**Action item**
Word for word, give every line of the listing again.

**Dataset excerpts**

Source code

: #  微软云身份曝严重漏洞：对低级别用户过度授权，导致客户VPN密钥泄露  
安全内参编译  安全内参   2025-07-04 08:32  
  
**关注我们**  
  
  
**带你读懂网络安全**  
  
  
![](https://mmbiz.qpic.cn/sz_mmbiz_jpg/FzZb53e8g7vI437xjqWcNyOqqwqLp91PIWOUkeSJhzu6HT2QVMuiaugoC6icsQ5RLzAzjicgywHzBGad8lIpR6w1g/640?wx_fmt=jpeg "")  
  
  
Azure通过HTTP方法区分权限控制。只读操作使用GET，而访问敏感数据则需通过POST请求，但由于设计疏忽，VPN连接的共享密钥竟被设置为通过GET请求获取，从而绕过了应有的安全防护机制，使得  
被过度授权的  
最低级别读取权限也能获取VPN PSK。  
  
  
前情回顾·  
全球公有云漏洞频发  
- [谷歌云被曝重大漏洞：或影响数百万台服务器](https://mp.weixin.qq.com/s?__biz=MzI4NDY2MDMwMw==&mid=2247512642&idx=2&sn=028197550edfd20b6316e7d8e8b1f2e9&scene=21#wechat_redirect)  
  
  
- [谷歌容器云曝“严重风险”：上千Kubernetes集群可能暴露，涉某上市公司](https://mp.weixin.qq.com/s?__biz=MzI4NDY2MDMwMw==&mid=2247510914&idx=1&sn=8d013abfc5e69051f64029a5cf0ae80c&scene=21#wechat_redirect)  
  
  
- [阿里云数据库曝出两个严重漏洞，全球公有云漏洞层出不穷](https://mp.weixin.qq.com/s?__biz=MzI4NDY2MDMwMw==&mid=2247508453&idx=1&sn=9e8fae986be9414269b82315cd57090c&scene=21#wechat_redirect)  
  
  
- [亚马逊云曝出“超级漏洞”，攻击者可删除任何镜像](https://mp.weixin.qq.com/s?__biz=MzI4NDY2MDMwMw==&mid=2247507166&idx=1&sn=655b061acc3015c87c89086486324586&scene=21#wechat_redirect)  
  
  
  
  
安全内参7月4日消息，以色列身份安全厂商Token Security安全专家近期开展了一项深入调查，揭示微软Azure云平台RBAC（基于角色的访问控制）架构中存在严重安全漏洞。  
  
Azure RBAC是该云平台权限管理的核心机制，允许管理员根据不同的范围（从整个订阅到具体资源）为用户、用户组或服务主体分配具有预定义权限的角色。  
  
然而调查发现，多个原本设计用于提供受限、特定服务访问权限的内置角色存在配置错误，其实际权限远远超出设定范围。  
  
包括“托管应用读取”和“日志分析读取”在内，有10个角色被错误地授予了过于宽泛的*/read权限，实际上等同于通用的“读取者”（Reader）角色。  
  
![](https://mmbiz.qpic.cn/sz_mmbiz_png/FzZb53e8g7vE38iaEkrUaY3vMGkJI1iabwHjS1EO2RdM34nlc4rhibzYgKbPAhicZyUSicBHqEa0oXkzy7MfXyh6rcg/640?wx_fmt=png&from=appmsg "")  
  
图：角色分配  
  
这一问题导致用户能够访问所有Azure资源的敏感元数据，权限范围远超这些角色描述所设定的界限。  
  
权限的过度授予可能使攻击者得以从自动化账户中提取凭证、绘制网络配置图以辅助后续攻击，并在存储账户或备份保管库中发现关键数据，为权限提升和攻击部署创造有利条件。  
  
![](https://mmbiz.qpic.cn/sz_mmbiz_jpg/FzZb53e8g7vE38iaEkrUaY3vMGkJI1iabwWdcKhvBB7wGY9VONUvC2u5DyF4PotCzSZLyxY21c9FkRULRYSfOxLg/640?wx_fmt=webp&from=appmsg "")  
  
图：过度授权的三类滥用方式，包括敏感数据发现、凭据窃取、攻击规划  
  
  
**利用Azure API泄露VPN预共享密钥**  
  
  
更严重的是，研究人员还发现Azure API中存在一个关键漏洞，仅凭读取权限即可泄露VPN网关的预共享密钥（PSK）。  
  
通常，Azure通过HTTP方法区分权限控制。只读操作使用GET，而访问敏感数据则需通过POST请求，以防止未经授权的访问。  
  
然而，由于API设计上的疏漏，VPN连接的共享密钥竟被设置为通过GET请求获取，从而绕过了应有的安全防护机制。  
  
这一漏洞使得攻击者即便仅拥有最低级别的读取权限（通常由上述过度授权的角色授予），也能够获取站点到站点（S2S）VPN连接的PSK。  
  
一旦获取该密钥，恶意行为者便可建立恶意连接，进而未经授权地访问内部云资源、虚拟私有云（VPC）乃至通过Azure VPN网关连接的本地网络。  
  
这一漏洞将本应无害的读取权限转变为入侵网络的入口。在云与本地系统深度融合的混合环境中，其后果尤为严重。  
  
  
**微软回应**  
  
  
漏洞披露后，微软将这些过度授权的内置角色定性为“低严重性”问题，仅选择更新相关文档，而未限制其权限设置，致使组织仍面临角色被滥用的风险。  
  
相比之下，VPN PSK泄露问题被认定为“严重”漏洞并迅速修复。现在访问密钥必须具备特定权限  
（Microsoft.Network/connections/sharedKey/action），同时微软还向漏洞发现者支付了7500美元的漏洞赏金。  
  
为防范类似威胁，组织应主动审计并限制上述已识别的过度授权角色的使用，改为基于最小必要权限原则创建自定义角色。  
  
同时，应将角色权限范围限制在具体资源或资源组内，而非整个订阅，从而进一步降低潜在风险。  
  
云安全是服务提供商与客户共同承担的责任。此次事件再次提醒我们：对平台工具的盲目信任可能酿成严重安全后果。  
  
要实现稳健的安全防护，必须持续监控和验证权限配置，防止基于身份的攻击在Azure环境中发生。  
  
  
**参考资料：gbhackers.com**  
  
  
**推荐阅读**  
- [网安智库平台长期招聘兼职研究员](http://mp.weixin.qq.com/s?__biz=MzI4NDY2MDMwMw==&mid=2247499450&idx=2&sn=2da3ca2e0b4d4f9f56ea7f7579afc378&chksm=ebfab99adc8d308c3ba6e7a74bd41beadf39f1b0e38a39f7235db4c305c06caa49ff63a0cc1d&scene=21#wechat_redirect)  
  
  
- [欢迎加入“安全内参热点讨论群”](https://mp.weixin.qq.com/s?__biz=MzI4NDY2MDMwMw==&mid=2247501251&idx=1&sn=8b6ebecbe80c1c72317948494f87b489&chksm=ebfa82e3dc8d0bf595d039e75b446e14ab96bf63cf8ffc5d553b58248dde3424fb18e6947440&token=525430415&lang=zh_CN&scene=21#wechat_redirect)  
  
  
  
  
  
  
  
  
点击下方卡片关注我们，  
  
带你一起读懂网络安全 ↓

**Written response**
Source code

: #  微软云身份曝严重漏洞：对低级别用户过度授权，导致客户VPN密钥泄露  
安全内参编译  安全内参   2025-07-04 08:32  
  
**关注我们**  
  
  
**带你读懂网络安全**  
  
  
![](https://mmbiz.qpic.cn/sz_mmbiz_jpg/FzZb53e8g7vI437xjqWcNyOqqwqLp91PIWOUkeSJhzu6HT2QVMuiaugoC6icsQ5RLzAzjicgywHzBGad8lIpR6w1g/640?wx_fmt=jpeg "")  
  
  
Azure通过HTTP方法区分权限控制。只读操作使用GET，而访问敏感数据则需通过POST请求，但由于设计疏忽，VPN连接的共享密钥竟被设置为通过GET请求获取，从而绕过了应有的安全防护机制，使得  
被过度授权的  
最低级别读取权限也能获取VPN PSK。  
  
  
前情回顾·  
全球公有云漏洞频发  
- [谷歌云被曝重大漏洞：或影响数百万台服务器](https://mp.weixin.qq.com/s?__biz=MzI4NDY2MDMwMw==&mid=2247512642&idx=2&sn=028197550edfd20b6316e7d8e8b1f2e9&scene=21#wechat_redirect)  
  
  
- [谷歌容器云曝“严重风险”：上千Kubernetes集群可能暴露，涉某上市公司](https://mp.weixin.qq.com/s?__biz=MzI4NDY2MDMwMw==&mid=2247510914&idx=1&sn=8d013abfc5e69051f64029a5cf0ae80c&scene=21#wechat_redirect)  
  
  
- [阿里云数据库曝出两个严重漏洞，全球公有云漏洞层出不穷](https://mp.weixin.qq.com/s?__biz=MzI4NDY2MDMwMw==&mid=2247508453&idx=1&sn=9e8fae986be9414269b82315cd57090c&scene=21#wechat_redirect)  
  
  
- [亚马逊云曝出“超级漏洞”，攻击者可删除任何镜像](https://mp.weixin.qq.com/s?__biz=MzI4NDY2MDMwMw==&mid=2247507166&idx=1&sn=655b061acc3015c87c89086486324586&scene=21#wechat_redirect)  
  
  
  
  
安全内参7月4日消息，以色列身份安全厂商Token Security安全专家近期开展了一项深入调查，揭示微软Azure云平台RBAC（基于角色的访问控制）架构中存在严重安全漏洞。  
  
Azure RBAC是该云平台权限管理的核心机制，允许管理员根据不同的范围（从整个订阅到具体资源）为用户、用户组或服务主体分配具有预定义权限的角色。  
  
然而调查发现，多个原本设计用于提供受限、特定服务访问权限的内置角色存在配置错误，其实际权限远远超出设定范围。  
  
包括“托管应用读取”和“日志分析读取”在内，有10个角色被错误地授予了过于宽泛的*/read权限，实际上等同于通用的“读取者”（Reader）角色。  
  
![](https://mmbiz.qpic.cn/sz_mmbiz_png/FzZb53e8g7vE38iaEkrUaY3vMGkJI1iabwHjS1EO2RdM34nlc4rhibzYgKbPAhicZyUSicBHqEa0oXkzy7MfXyh6rcg/640?wx_fmt=png&from=appmsg "")  
  
图：角色分配  
  
这一问题导致用户能够访问所有Azure资源的敏感元数据，权限范围远超这些角色描述所设定的界限。  
  
权限的过度授予可能使攻击者得以从自动化账户中提取凭证、绘制网络配置图以辅助后续攻击，并在存储账户或备份保管库中发现关键数据，为权限提升和攻击部署创造有利条件。  
  
![](https://mmbiz.qpic.cn/sz_mmbiz_jpg/FzZb53e8g7vE38iaEkrUaY3vMGkJI1iabwWdcKhvBB7wGY9VONUvC2u5DyF4PotCzSZLyxY21c9FkRULRYSfOxLg/640?wx_fmt=webp&from=appmsg "")  
  
图：过度授权的三类滥用方式，包括敏感数据发现、凭据窃取、攻击规划  
  
  
**利用Azure API泄露VPN预共享密钥**  
  
  
更严重的是，研究人员还发现Azure API中存在一个关键漏洞，仅凭读取权限即可泄露VPN网关的预共享密钥（PSK）。  
  
通常，Azure通过HTTP方法区分权限控制。只读操作使用GET，而访问敏感数据则需通过POST请求，以防止未经授权的访问。  
  
然而，由于API设计上的疏漏，VPN连接的共享密钥竟被设置为通过GET请求获取，从而绕过了应有的安全防护机制。  
  
这一漏洞使得攻击者即便仅拥有最低级别的读取权限（通常由上述过度授权的角色授予），也能够获取站点到站点（S2S）VPN连接的PSK。  
  
一旦获取该密钥，恶意行为者便可建立恶意连接，进而未经授权地访问内部云资源、虚拟私有云（VPC）乃至通过Azure VPN网关连接的本地网络。  
  
这一漏洞将本应无害的读取权限转变为入侵网络的入口。在云与本地系统深度融合的混合环境中，其后果尤为严重。  
  
  
**微软回应**  
  
  
漏洞披露后，微软将这些过度授权的内置角色定性为“低严重性”问题，仅选择更新相关文档，而未限制其权限设置，致使组织仍面临角色被滥用的风险。  
  
相比之下，VPN PSK泄露问题被认定为“严重”漏洞并迅速修复。现在访问密钥必须具备特定权限  
（Microsoft.Network/connections/sharedKey/action），同时微软还向漏洞发现者支付了7500美元的漏洞赏金。  
  
为防范类似威胁，组织应主动审计并限制上述已识别的过度授权角色的使用，改为基于最小必要权限原则创建自定义角色。  
  
同时，应将角色权限范围限制在具体资源或资源组内，而非整个订阅，从而进一步降低潜在风险。  
  
云安全是服务提供商与客户共同承担的责任。此次事件再次提醒我们：对平台工具的盲目信任可能酿成严重安全后果。  
  
要实现稳健的安全防护，必须持续监控和验证权限配置，防止基于身份的攻击在Azure环境中发生。  
  
  
**参考资料：gbhackers.com**  
  
  
**推荐阅读**  
- [网安智库平台长期招聘兼职研究员](http://mp.weixin.qq.com/s?__biz=MzI4NDY2MDMwMw==&mid=2247499450&idx=2&sn=2da3ca2e0b4d4f9f56ea7f7579afc378&chksm=ebfab99adc8d308c3ba6e7a74bd41beadf39f1b0e38a39f7235db4c305c06caa49ff63a0cc1d&scene=21#wechat_redirect)  
  
  
- [欢迎加入“安全内参热点讨论群”](https://mp.weixin.qq.com/s?__biz=MzI4NDY2MDMwMw==&mid=2247501251&idx=1&sn=8b6ebecbe80c1c72317948494f87b489&chksm=ebfa82e3dc8d0bf595d039e75b446e14ab96bf63cf8ffc5d553b58248dde3424fb18e6947440&token=525430415&lang=zh_CN&scene=21#wechat_redirect)  
  
  
  
  
  
  
  
  
点击下方卡片关注我们，  
  
带你一起读懂网络安全 ↓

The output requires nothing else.